Our national duality was on full display this week in alternating brilliance and horror. Tuesday, the state of Georgia elected two Democratic candidates to the Senate in the most costly, consequential runoff election in US history. More black Americans voted in this contest (a runoff!) than any other state election since our nation’s founding. They sent Georgia’s first black Senator, who preaches from Martin Luther King Jr.’s very pulpit, and a Jewish 33 year-old to Washington to wrest back control of a chamber that has long opposed voting rights.

Georgia’s was a momentous victory for freedom. The consequence of these elections cannot be overstated. After everything America has endured during the Trump presidency, Democrats will control both chambers of Congress and the White House.

What happened in Georgia is a clear rebuke of Trumpism, but it is equally a testament to the tireless dedication of grassroots organizing and a commitment to cause. That is the only explanation for the remarkable outcomes on Tuesday. Americans didn’t quit when it would have been easy to surrender to the unrelenting authoritarian assaults on our democracy.

Before election officials could finish counting the ballots in Georgia, an equally disheartening scene unfolded in our nation’s capital. Goaded on by a bellicose and wounded President, an angry mob of his supporters stormed the US Capitol in a violent act of domestic terrorism. The scene dripped with both irony and, sadly, American blood. Four people have been confirmed dead in the aftermath. For the first time since the War of 1812, our nation’s Capitol was breached by hostile parties.

I watched, dumbstruck, as images of zealous “patriots” streamed through broken windows and walked the floor of the Senate. Adorned in conspiracy theory garb and military paraphernalia, they traipsed around the chambers of our government’s seat as if it were some bold triumph. All the while, the President and his complicit lackeys refused to muster the moral courage to intervene. I swore an oath to protect and defend the constitution with my life, and I shed a tear as I watched the worst of what our nation has become. Ours is a seething, divided country with blatant racism and sedition on public display.

Make no mistake, the rest of the world was watching as well. What moral authority can we cling to after scenes from a banana republic played out in Washington? I can’t imagine how we pick up the pieces of our democracy or where we go from here, but I know that our nation is hanging on by the thinnest of threads. It was a sad, fitting coda to a presidency that has lacked in every fathomable dimension.

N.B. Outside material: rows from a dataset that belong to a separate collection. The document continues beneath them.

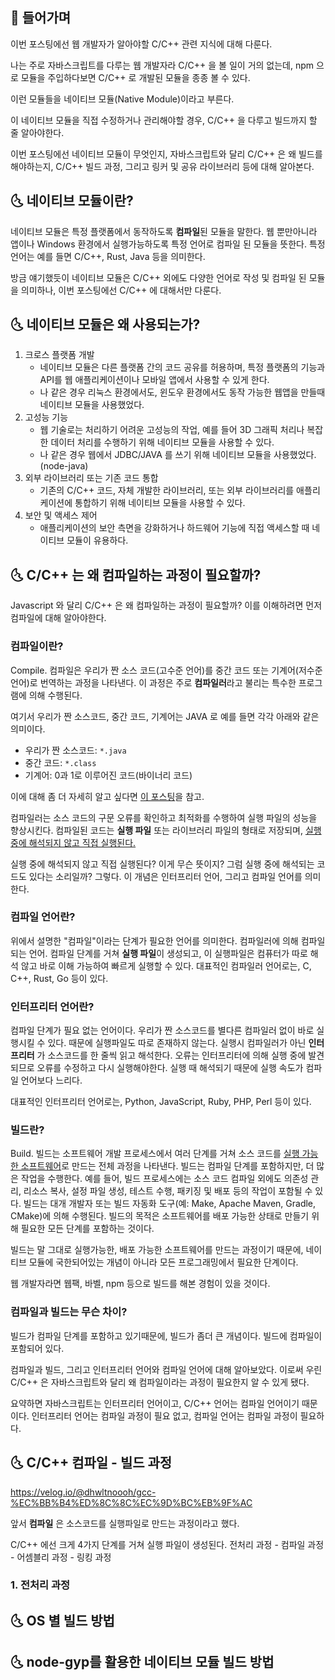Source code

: ## 📢 들어가며

이번 포스팅에선 웹 개발자가 알아야할 C/C++ 관련 지식에 대해 다룬다.

나는 주로 자바스크립트를 다루는 웹 개발자라 C/C++ 을 볼 일이 거의 없는데,
npm 으로 모듈을 주입하다보면 C/C++ 로 개발된 모듈을 종종 볼 수 있다.

이런 모듈들을 네이티브 모듈(Native Module)이라고 부른다.

이 네이티브 모듈을 직접 수정하거나 관리해야할 경우,
C/C++ 을 다루고 빌드까지 할 줄 알아야한다.

이번 포스팅에선
네이티브 모듈이 무엇인지,
자바스크립트와 달리 C/C++ 은 왜 빌드를 해야하는지,
C/C++ 빌드 과정,
그리고 링커 및 공유 라이브러리 등에 대해 알아본다.

## 🌜 네이티브 모듈이란?

네이티브 모듈은 특정 플랫폼에서 동작하도록 **컴파일**된 모듈을 말한다.
웹 뿐만아니라 앱이나 Windows 환경에서 실행가능하도록 특정 언어로 컴파일 된 모듈을 뜻한다.
특정 언어는 예를 들면 C/C++, Rust, Java 등을 의미한다.

방금 얘기했듯이 네이티브 모듈은 C/C++ 외에도 다양한 언어로 작성 및 컴파일 된 모듈을 의미하나,
이번 포스팅에선 C/C++ 에 대해서만 다룬다.

## 🌜 네이티브 모듈은 왜 사용되는가?

1. 크로스 플랫폼 개발
    - 네이티브 모듈은 다른 플랫폼 간의 코드 공유를 허용하며, 특정 플랫폼의 기능과 API를 웹 애플리케이션이나 모바일 앱에서 사용할 수 있게 한다.
    - 나 같은 경우 리눅스 환경에서도, 윈도우 환경에서도 동작 가능한 웹앱을 만들때 네이티브 모듈을 사용했었다.
2. 고성능 기능
    - 웹 기술로는 처리하기 어려운 고성능의 작업, 예를 들어 3D 그래픽 처리나 복잡한 데이터 처리를 수행하기 위해 네이티브 모듈을 사용할 수 있다.
    - 나 같은 경우 웹에서 JDBC/JAVA 를 쓰기 위해 네이티브 모듈을 사용했었다. (node-java)
3. 외부 라이브러리 또는 기존 코드 통합
    - 기존의 C/C++ 코드, 자체 개발한 라이브러리, 또는 외부 라이브러리를 애플리케이션에 통합하기 위해 네이티브 모듈을 사용할 수 있다.
4. 보안 및 액세스 제어
    - 애플리케이션의 보안 측면을 강화하거나 하드웨어 기능에 직접 액세스할 때 네이티브 모듈이 유용하다.

## 🌜 C/C++ 는 왜 컴파일하는 과정이 필요할까?

Javascript 와 달리 C/C++ 은 왜 컴파일하는 과정이 필요할까?
이를 이해하려면 먼저 컴파일에 대해 알아야한다.

### 컴파일이란?

Compile.
컴파일은 우리가 짠 소스 코드(고수준 언어)를 중간 코드 또는 기계어(저수준 언어)로 번역하는 과정을 나타낸다.
이 과정은 주로 **컴파일러**라고 불리는 특수한 프로그램에 의해 수행된다.

여기서 우리가 짠 소스코드, 중간 코드, 기계어는
JAVA 로 예를 들면 각각 아래와 같은 의미이다.

-   우리가 짠 소스코드: `*.java`
-   중간 코드: `*.class`
-   기계어: 0과 1로 이루어진 코드(바이너리 코드)

이에 대해 좀 더 자세히 알고 싶다면 [이 포스팅](https://doozi0316.tistory.com/entry/1%EC%A3%BC%EC%B0%A8-JVM%EC%9D%80-%EB%AC%B4%EC%97%87%EC%9D%B4%EB%A9%B0-%EC%9E%90%EB%B0%94-%EC%BD%94%EB%93%9C%EB%8A%94-%EC%96%B4%EB%96%BB%EA%B2%8C-%EC%8B%A4%ED%96%89%ED%95%98%EB%8A%94-%EA%B2%83%EC%9D%B8%EA%B0%80)을 참고.

컴파일러는 소스 코드의 구문 오류를 확인하고 최적화를 수행하여 실행 파일의 성능을 향상시킨다.
컴파일된 코드는 **실행 파일** 또는 라이브러리 파일의 형태로 저장되며, <u>실행 중에 해석되지 않고 직접 실행된다.</u>

실행 중에 해석되지 않고 직접 실행된다?
이게 무슨 뜻이지?
그럼 실행 중에 해석되는 코드도 있다는 소리일까?
그렇다.
이 개념은 인터프리터 언어, 그리고 컴파일 언어를 의미한다.

### 컴파일 언어란?

위에서 설명한 "컴파일"이라는 단계가 필요한 언어를 의미한다.
컴파일러에 의해 컴파일 되는 언어.
컴파일 단계를 거쳐 **실행 파일**이 생성되고,
이 실행파일은 컴퓨터가 따로 해석 않고 바로 이해 가능하여 빠르게 실행할 수 있다.
대표적인 컴파일러 언어로는,
C, C++, Rust, Go 등이 있다.

### 인터프리터 언어란?

컴파일 단계가 필요 없는 언어이다.
우리가 짠 소스코드를 별다른 컴파일러 없이 바로 실행시킬 수 있다.
때문에 실행파일도 따로 존재하지 않는다.
실행시 컴파일러가 아닌 **인터프리터** 가 소스코드를 한 줄씩 읽고 해석한다.
오류는 인터프리터에 의해 실행 중에 발견되므로 오류를 수정하고 다시 실행해야한다.
실행 때 해석되기 때문에 실행 속도가 컴파일 언어보다 느리다.

대표적인 인터프리터 언어로는,
Python, JavaScript, Ruby, PHP, Perl 등이 있다.

### 빌드란?

Build.
빌드는 소프트웨어 개발 프로세스에서 여러 단계를 거쳐 소스 코드를 <u>실행 가능한 소프트웨어</u>로 만드는 전체 과정을 나타낸다.
빌드는 컴파일 단계를 포함하지만, 더 많은 작업을 수행한다.
예를 들어, 빌드 프로세스에는 소스 코드 컴파일 외에도 의존성 관리, 리소스 복사, 설정 파일 생성, 테스트 수행, 패키징 및 배포 등의 작업이 포함될 수 있다.
빌드는 대개 개발자 또는 빌드 자동화 도구(예: Make, Apache Maven, Gradle, CMake)에 의해 수행된다.
빌드의 목적은 소프트웨어를 배포 가능한 상태로 만들기 위해 필요한 모든 단계를 포함하는 것이다.

빌드는 말 그대로 실행가능한, 배포 가능한 소프트웨어를 만드는 과정이기 때문에,
네이티브 모듈에 국한되어있는 개념이 아니라
모든 프로그래밍에서 필요한 단계이다.

웹 개발자라면 웹팩, 바벨, npm 등으로 빌드를 해본 경험이 있을 것이다.

### 컴파일과 빌드는 무슨 차이?

빌드가 컴파일 단계를 포함하고 있기때문에,
빌드가 좀더 큰 개념이다.
빌드에 컴파일이 포함되어 있다.

컴파일과 빌드, 그리고 인터프리터 언어와 컴파일 언어에 대해 알아보았다.
이로써 우린 C/C++ 은 자바스크립트와 달리 왜 컴파일이라는 과정이 필요한지 알 수 있게 됐다.

요약하면 자바스크립트는 인터프리터 언어이고, C/C++ 언어는 컴파일 언어이기 때문이다.
인터프리터 언어는 컴파일 과정이 필요 없고,
컴파일 언어는 컴파일 과정이 필요하다.

## 🌜 C/C++ 컴파일 - 빌드 과정

https://velog.io/@dhwltnoooh/gcc-%EC%BB%B4%ED%8C%8C%EC%9D%BC%EB%9F%AC

앞서 **컴파일** 은 소스코드를 실행파일로 만드는 과정이라고 했다.

C/C++ 에선 크게 4가지 단계를 거쳐 실행 파일이 생성된다.
전처리 과정 - 컴파일 과정 - 어셈블리 과정 - 링킹 과정

### 1. 전처리 과정



## 🌜 OS 별 빌드 방법

## 🌜 node-gyp를 활용한 네이티브 모듈 빌드 방법
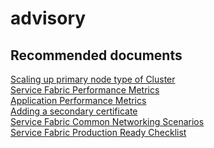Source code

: <properties
	pageTitle="advisory"
	description="advisory"
	service="microsoft.servicefabric"
	resource="clusters"
	authors="chiragpa"
	displayOrder=""
	selfHelpType="generic"
	supportTopicIds="32608926"
	resourceTags=""
	productPesIds="15842"
	cloudEnvironments="public"
	articleId="7cf9de28-daa9-4a8e-b968-ea62f63dc191"
/>

# advisory

## **Recommended documents**
[Scaling up primary node type of Cluster](https://docs.microsoft.com/azure/service-fabric/virtual-machine-scale-set-scale-node-type-scale-out)<br>
[Service Fabric Performance Metrics](https://docs.microsoft.com/azure/service-fabric/service-fabric-diagnostics-event-generation-perf)<br>
[Application Performance Metrics](https://docs.microsoft.com/azure/service-fabric/service-fabric-diagnostics-event-generation-perf#net-applications-and-services)<br>
[Adding a secondary certificate](https://docs.microsoft.com/azure/service-fabric/service-fabric-cluster-security-update-certs-azure#add-a-secondary-certificate-using-resource-manager-powershell)<br>
[Service Fabric Common Networking Scenarios](https://blogs.msdn.microsoft.com/kwill/2016/10/05/azure-service-fabric-common-networking-scenarios/)<br>
[Service Fabric Production Ready Checklist](https://docs.microsoft.com/azure/service-fabric/service-fabric-production-readiness-checklist)<br>

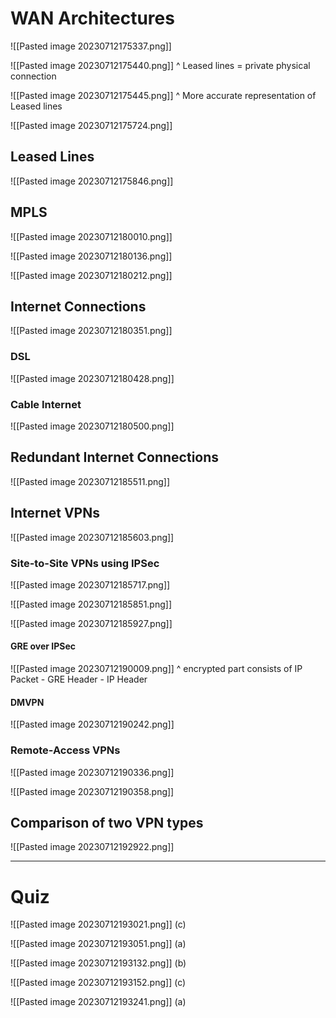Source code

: 
# WAN Architectures

![[Pasted image 20230712175337.png]]

![[Pasted image 20230712175440.png]]
^ Leased lines = private physical connection

![[Pasted image 20230712175445.png]]
^ More accurate representation of Leased lines

![[Pasted image 20230712175724.png]]


## Leased Lines

![[Pasted image 20230712175846.png]]


## MPLS

![[Pasted image 20230712180010.png]]

![[Pasted image 20230712180136.png]]

![[Pasted image 20230712180212.png]]


## Internet Connections

![[Pasted image 20230712180351.png]]


### DSL

![[Pasted image 20230712180428.png]]

### Cable Internet

![[Pasted image 20230712180500.png]]


## Redundant Internet Connections

![[Pasted image 20230712185511.png]]


## Internet VPNs

![[Pasted image 20230712185603.png]]

### Site-to-Site VPNs using IPSec

![[Pasted image 20230712185717.png]]

![[Pasted image 20230712185851.png]]

![[Pasted image 20230712185927.png]]


#### GRE over IPSec

![[Pasted image 20230712190009.png]]
^ encrypted part consists of IP Packet - GRE Header - IP Header


#### DMVPN

![[Pasted image 20230712190242.png]]


### Remote-Access VPNs

![[Pasted image 20230712190336.png]]

![[Pasted image 20230712190358.png]]


## Comparison of two VPN types

![[Pasted image 20230712192922.png]]



---

# Quiz


![[Pasted image 20230712193021.png]]
(c)

![[Pasted image 20230712193051.png]]
(a)

![[Pasted image 20230712193132.png]]
(b)

![[Pasted image 20230712193152.png]]
(c)

![[Pasted image 20230712193241.png]]
(a)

I am inspired by the good that can be wrought from both our democracy and our people when we are at our best. It was on full display in Georgia this week. I am equally appalled by the depths to which we stoop with such ease, as we did yet again in Washington. This battle between our demons and better angels has no clear path to victory. America, somehow, remains up for grabs.

There is hope for democracy yet, but I for one won’t hold my breath.